The Canadian federal government isn’t working closely enough with the cyber security sector in purchasing products or sharing threat information, says a recent report from the country’s defence sector.
Wait. You mean three bodies based on paranoia don't trust each other?
Sorry. The report does have a point. Government, military, business, academia, law enforcement and other security silos should be communicating and cooperating more with each other. But this is an ongoing problem, and it's hardly news ...
It's old news getting rehashed because nothing has changed. Typical government bureaucracies no matter what the flag is that they fall under.
Until some drastic issue happens, think US - 9/11 or Japan's earthquake/tsunami/nuke reactor accident, these silo'ed agencies are too sand-wedged like an ostrich to see the need to interact with anyone else. It will take a huge disaster to get them to stop naval gazing and look beyond themselves.
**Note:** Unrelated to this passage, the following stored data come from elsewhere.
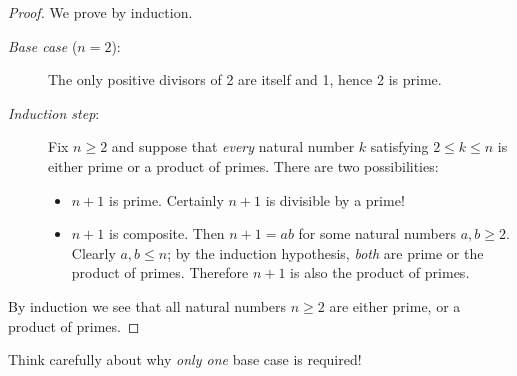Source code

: \begin{proof}
	We prove by induction.
	\begin{description}
		\item[\normalfont\emph{Base case} ($n=2$):] The only positive divisors of 2 are itself and 1, hence 2 is prime.
		\item[\normalfont\emph{Induction step}:] Fix $n\ge 2$ and suppose that \emph{every} natural number $k$ satisfying $2\le k\le n$ is either prime or a product of primes. There are two possibilities:
		\begin{itemize}
		  \item $n+1$ is prime. Certainly $n+1$ is divisible by a prime!
		  \item $n+1$ is composite. Then $n+1=ab$ for some natural numbers $a,b\ge 2$. Clearly $a,b\le n$; by the induction hypothesis, \emph{both} are prime or the product of primes. Therefore $n+1$ is also the product of primes.
		\end{itemize}
	\end{description}
	By induction we see that all natural numbers $n\ge 2$ are either prime, or a product of primes.
\end{proof}

Think carefully about why \emph{only one} base case is required!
@Flyslinger2 wrote:Until some drastic issue happens, think US - 9/11
It needs to be even more drastic than that. I remember, after 9/11, all kinds of people congratulating me on being in the right field, since all kinds of new "security" positions were being created. Since I wasn't seeing any increase in job postings for my students, this puzzled me. It took me about nine months of research to figure it out: all kinds of network admin positions were suddenly being called network security admin, and so forth. No new money, training, or staff, of course, but all kinds of new "security" positions were being created ...
Gadzooks!
And generally Ottawa thinks foreign companies have better software and hardware solutions than Canadian firms, she added.
Isn't that (how shall I put it?) so self-deprecatingly .... Canadian?